B.     Perkembangan HAM di Eropa
1.      Sebelum Deklarasi Universal
Para ahli HAM menyatakan bahwa sejarah perkembangan HAM bermula dari kawasan Eropa. Sebagian mengatakan jauh sebelum mengatakan peradaban Eropa muncul, HAM telah popular di masa kejayaan Islam seperti yang akan diuraikan bagian lain bab ini. Wacana awala HAM di Eropa dimulai dengan lahirnya Magna Charta yang membatasi kekuasaan absolut para penguasa atau raja-raja. Kekuasaan absolut raja, seperti menciptakan hukum tetapi tidak terikat dengan peraturan yang mereka buat, menjadi dibatasi dan kekuasaan mereka harus dipertanggungjawabkan secara hukum. Sejak lahirnya Magna Charta (1215), raja yang melanggar kekuasaan harus diadili dan mempertanggungjawabkan kebijakan pemerintahannya di hadapan parlemen. Sekalipun kekuasaan para raja masih sangat dominan dalam hal pembuatan undangan-undang, Magna Charta telah menyulut ide tentang keterikatan penguasa kepada hukum dan pertanggungjawaban kekuasaan mereka kepada rakyat.
Empat abad kemudian, tepatnya pada 1689, lahir Undang-Undang Hak asasi manusia (HAM) di Inggris. Pada masa itu pula muncul istilah equality before the law, kesetaraan manusia di muka hukum. Pandangan ini mendorang timbulnya wacana negara hukum dan negara demokrasi pada kurun waktu selanjutnya. Menurut bill of rights, asas persamaan manusia di hadapan hukum harus diwujudkan betapa pun berat rintangan yang dihadapi, kaarena tanpa hak persamaan hak waraga negara tersebut, lahirlah sejumlah istilah dan teori social yang identik dengan perkembangan dan karakter masyarakat Eropa, dan selanjutnya Amerika: kontrak sosial (J.J. Rousseau), trias politica (Montesquieu), teori kodrati (John Locke), dan hak-hak dasar persamaan dan kebebasan (Thomas Jefferson).
Pada 1789, lahir deklarasi Perancis. Deklarasi ini memuat aturan-aturan hukum yang meminjam hak asasi manusia dlam proses hukum, seperti larangan penangkapan dan penahan seseorang secara sewenang-wenang tanpa alasan yang sah dan penahanan tanpa surat perintah yang dikeluarkan oleh lembaga hukum yang berwenang.

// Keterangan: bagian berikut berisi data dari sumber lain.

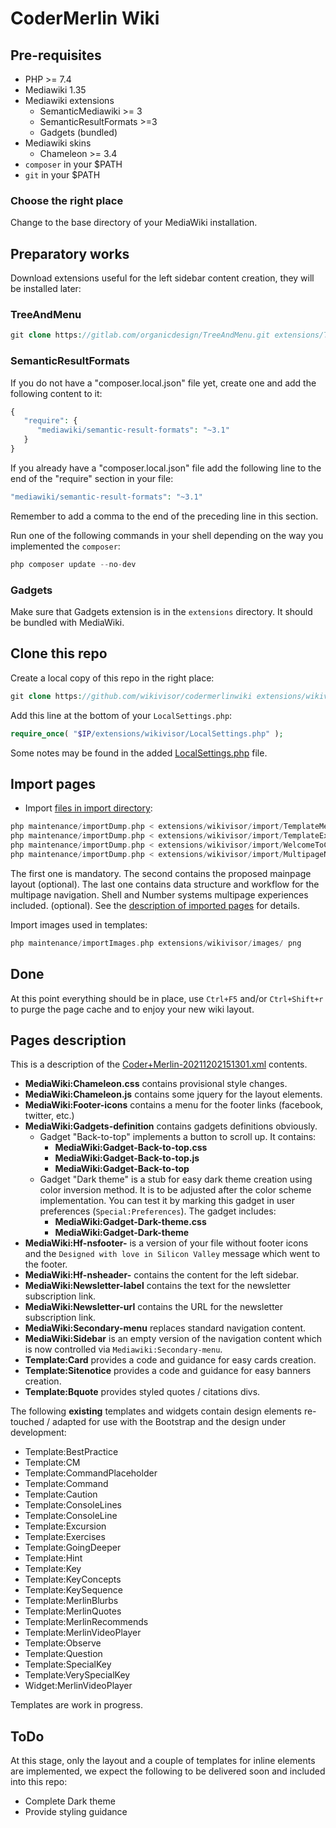 # CoderMerlin Wiki

## Pre-requisites

* PHP >= 7.4
* Mediawiki 1.35
* Mediawiki extensions
  * SemanticMediawiki >= 3
  * SemanticResultFormats >=3
  * Gadgets (bundled)
* Mediawiki skins
  * Chameleon >= 3.4
* `composer` in your $PATH
* `git` in your $PATH

### Choose the right place
Change to the base directory of your MediaWiki installation.

## Preparatory works
Download extensions useful for the left sidebar content creation, they will be installed later:
### TreeAndMenu 
```php
git clone https://gitlab.com/organicdesign/TreeAndMenu.git extensions/TreeAndMenu
```
### SemanticResultFormats
If you do not have a "composer.local.json" file yet, create one and add the following content to it:
```php
{ 
   "require": { 
      "mediawiki/semantic-result-formats": "~3.1" 
   } 
}
```
If you already have a "composer.local.json" file add the following line to the end of the "require" section in your file:
```php
"mediawiki/semantic-result-formats": "~3.1"
```
Remember to add a comma to the end of the preceding line in this section.

Run one of the following commands in your shell depending on the way you implemented the `composer`:
```php
php composer update --no-dev
```
### Gadgets
Make sure that Gadgets extension is in the `extensions` directory. It should be bundled with MediaWiki.

## Clone this repo
Create a local copy of this repo in the right place:
```php
git clone https://github.com/wikivisor/codermerlinwiki extensions/wikivisor
```
Add this line at the bottom of your `LocalSettings.php`:
```php
require_once( "$IP/extensions/wikivisor/LocalSettings.php" );
```
Some notes may be found in the added [LocalSettings.php](LocalSettings.php) file.

## Import pages
* Import [files in import directory](import):
```php
php maintenance/importDump.php < extensions/wikivisor/import/TemplateMediawikiWidgetPropertyNS-20211214232549.xml
php maintenance/importDump.php < extensions/wikivisor/import/TemplateExamplesDescriptions-20211227171148.xml
php maintenance/importDump.php < extensions/wikivisor/import/WelcomeToCodeMerlin.xml
php maintenance/importDump.php < extensions/wikivisor/import/MultipageNavigation.xml
```
The first one is mandatory. The second contains the proposed mainpage layout (optional). The last one contains data structure and workflow for the multipage navigation. Shell and Number systems multipage experiences included. (optional). 
See the [description of imported pages](#pages-description) for details.

Import images used in templates:
```php
php maintenance/importImages.php extensions/wikivisor/images/ png
```
## Done
At this point everything should be in place, use `Ctrl+F5` and/or `Ctrl+Shift+r` to purge the page cache and to enjoy your new wiki layout.

## Pages description
This is a description of the [Coder+Merlin-20211202151301.xml](import/Coder+Merlin-20211202151301.xml) contents.
* **MediaWiki:Chameleon.css** contains provisional style changes.
* **MediaWiki:Chameleon.js** contains some jquery for the layout elements.
* **MediaWiki:Footer-icons** contains a menu for the footer links (facebook, twitter, etc.)
* **MediaWiki:Gadgets-definition** contains gadgets definitions obviously.
    * Gadget "Back-to-top" implements a button to scroll up. It contains:
        * **MediaWiki:Gadget-Back-to-top.css**
        * **MediaWiki:Gadget-Back-to-top.js**
        * **MediaWiki:Gadget-Back-to-top**
    * Gadget "Dark theme" is a stub for easy dark theme creation using color inversion method. It is to be adjusted after the color scheme implementation. You can test it by marking this gadget in user preferences (`Special:Preferences`). The gadget includes:
        * **MediaWiki:Gadget-Dark-theme.css**
        * **MediaWiki:Gadget-Dark-theme**
* **MediaWiki:Hf-nsfooter-** is a version of your file without footer icons and the `Designed with love in Silicon Valley` message which went to the footer.
* **MediaWiki:Hf-nsheader-** contains the content for the left sidebar.
* **MediaWiki:Newsletter-label** contains the text for the newsletter subscription link.
* **MediaWiki:Newsletter-url** contains the URL for the newsletter subscription link.
* **MediaWiki:Secondary-menu** replaces standard navigation content.
* **MediaWiki:Sidebar** is an empty version of the navigation content which is now controlled via `Mediawiki:Secondary-menu`.
* **Template:Card** provides a code and guidance for easy cards creation.
* **Template:Sitenotice** provides a code and guidance for easy banners creation.
* **Template:Bquote** provides styled quotes / citations divs.

The following **existing** templates and widgets contain design elements re-touched / adapted for use with the Bootstrap and the design under development:

* Template:BestPractice
* Template:CM
* Template:CommandPlaceholder
* Template:Command
* Template:Caution
* Template:ConsoleLines
* Template:ConsoleLine
* Template:Excursion
* Template:Exercises
* Template:GoingDeeper
* Template:Hint
* Template:Key
* Template:KeyConcepts
* Template:KeySequence
* Template:MerlinBlurbs
* Template:MerlinQuotes
* Template:MerlinRecommends
* Template:MerlinVideoPlayer
* Template:Observe
* Template:Question
* Template:SpecialKey
* Template:VerySpecialKey
* Widget:MerlinVideoPlayer

Templates are work in progress.

## ToDo
At this stage, only the layout and a couple of templates for inline elements are implemented, we expect the following to be delivered soon and included into this repo:
* Complete Dark theme
* Provide styling guidance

Prinsip presumption of innocent adalah bahwa orang-orang yang ditangkap dianggap tidak bersalah sampai ada keputusan pengadilan yang berkekuatan hukum tetap yang menyatakan ia bersalah. Prinsip ini kemudian dipertegas oleh prinsip-prinsip HAM lain, seperti kebebasan mengeluarkan pendapat, kebebasan beragama, perlindungan hak milik, dan hak-hak dasar lainnya.
Perkembangan HAM selanjutnya ditandai oleh munculnya wacana empat hak kebebasan manusia (the four freedoms) di Amerika Serikat pada 6 Januari 1941, yang diproklamirkan oleh Presiden Theodore Roosevelt. Keempat hak ini yaitu: hak kebebasan berbicara dan menyatakan dan menyatakan pendapat; hak kebebasan memeluk agama dan beribadah sesuai dengan ajaran agama masing-masing yang dipeluknya; hak bebas dari kemiskinan; dan hak bebas dari rasa takut.
Tiga tahun kemudian, dalam konferensi buruh internasional di Philadelphia, Amerika Serikat,  dihasilkan sebuah deklarasi HAM. Deklarasi Philadelphia 1994 ini menurut pentingnya menciptakan perdamaian dunia berdasarkan keadilan sosila dan perlindungan seluruh manusia apa pun ras, kepercayaan, dan jenis-jenis kelaminnya.

2.      Setelah Deklarasi Universal HAM 1948
Secara garis besar, perkembangan pemikiran tentang HAM pasca-perang dunia ii dibagi menjadi empat kurun generasi.
Generasi pertama. Menurut generasi ini pengertian HAM hanya berpusat pada bidang hukum dan politik.
Generasi kedua. Pada era ini pemikiran HAM tidak saja menuntut hak yuridis seperti yang dikampanyekan generasi pertama, tetapi juga menyerukan hak-hak sosial, ekonomi, dan budaya.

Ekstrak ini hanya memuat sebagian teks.